Segment Open

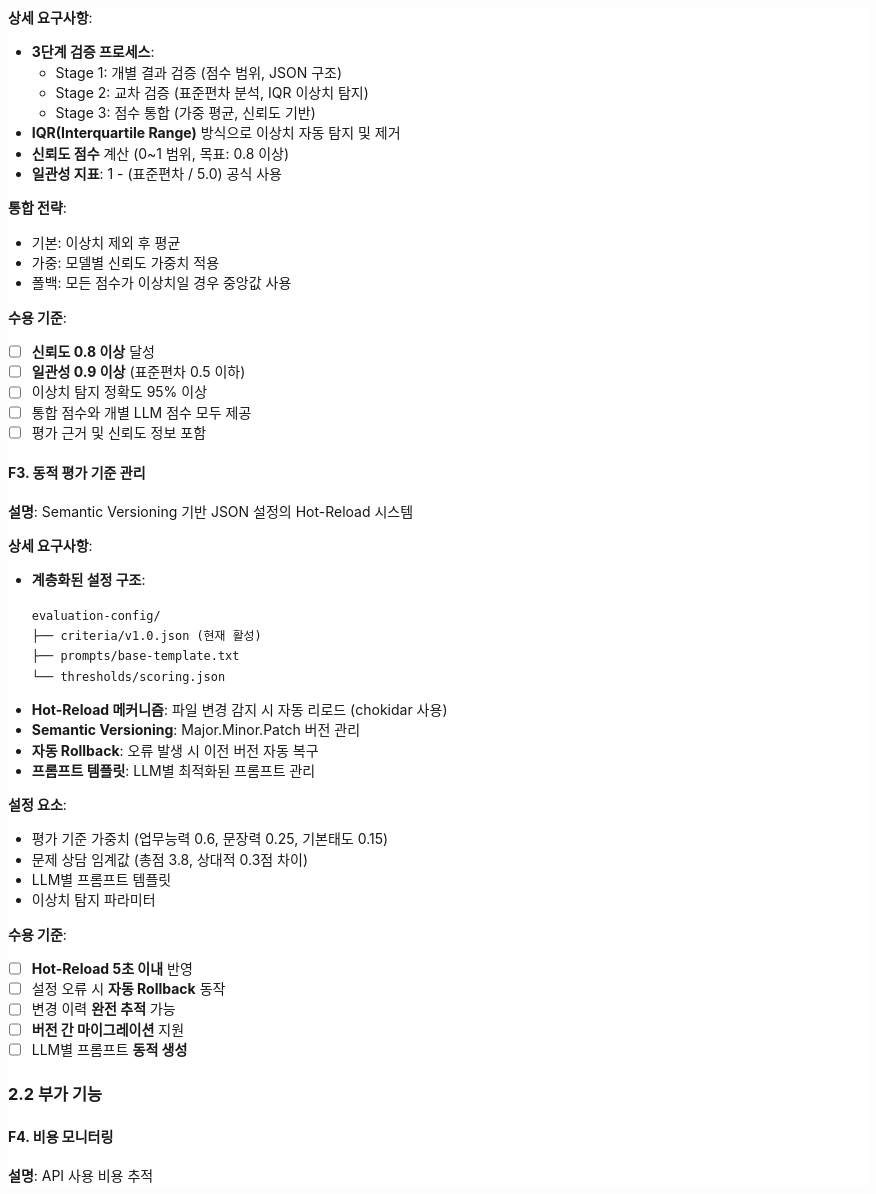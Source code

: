 **상세 요구사항**:
- **3단계 검증 프로세스**:
  - Stage 1: 개별 결과 검증 (점수 범위, JSON 구조)
  - Stage 2: 교차 검증 (표준편차 분석, IQR 이상치 탐지)
  - Stage 3: 점수 통합 (가중 평균, 신뢰도 기반)
- **IQR(Interquartile Range)** 방식으로 이상치 자동 탐지 및 제거
- **신뢰도 점수** 계산 (0~1 범위, 목표: 0.8 이상)
- **일관성 지표**: 1 - (표준편차 / 5.0) 공식 사용

**통합 전략**:
- 기본: 이상치 제외 후 평균
- 가중: 모델별 신뢰도 가중치 적용
- 폴백: 모든 점수가 이상치일 경우 중앙값 사용

**수용 기준**:
- [ ] **신뢰도 0.8 이상** 달성
- [ ] **일관성 0.9 이상** (표준편차 0.5 이하)
- [ ] 이상치 탐지 정확도 95% 이상
- [ ] 통합 점수와 개별 LLM 점수 모두 제공
- [ ] 평가 근거 및 신뢰도 정보 포함

#### F3. 동적 평가 기준 관리
**설명**: Semantic Versioning 기반 JSON 설정의 Hot-Reload 시스템

**상세 요구사항**:
- **계층화된 설정 구조**:
  ```
  evaluation-config/
  ├── criteria/v1.0.json (현재 활성)
  ├── prompts/base-template.txt
  └── thresholds/scoring.json
  ```
- **Hot-Reload 메커니즘**: 파일 변경 감지 시 자동 리로드 (chokidar 사용)
- **Semantic Versioning**: Major.Minor.Patch 버전 관리
- **자동 Rollback**: 오류 발생 시 이전 버전 자동 복구
- **프롬프트 템플릿**: LLM별 최적화된 프롬프트 관리

**설정 요소**:
- 평가 기준 가중치 (업무능력 0.6, 문장력 0.25, 기본태도 0.15)
- 문제 상담 임계값 (총점 3.8, 상대적 0.3점 차이)
- LLM별 프롬프트 템플릿
- 이상치 탐지 파라미터

**수용 기준**:
- [ ] **Hot-Reload 5초 이내** 반영
- [ ] 설정 오류 시 **자동 Rollback** 동작
- [ ] 변경 이력 **완전 추적** 가능
- [ ] **버전 간 마이그레이션** 지원
- [ ] LLM별 프롬프트 **동적 생성**

### 2.2 부가 기능

#### F4. 비용 모니터링
**설명**: API 사용 비용 추적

Segment Closed

▶ **Directions for this task**
Looking at the entries above, count the lines that hold the string "Stage" and reply with the count alone.

▶ **Exercise output**
3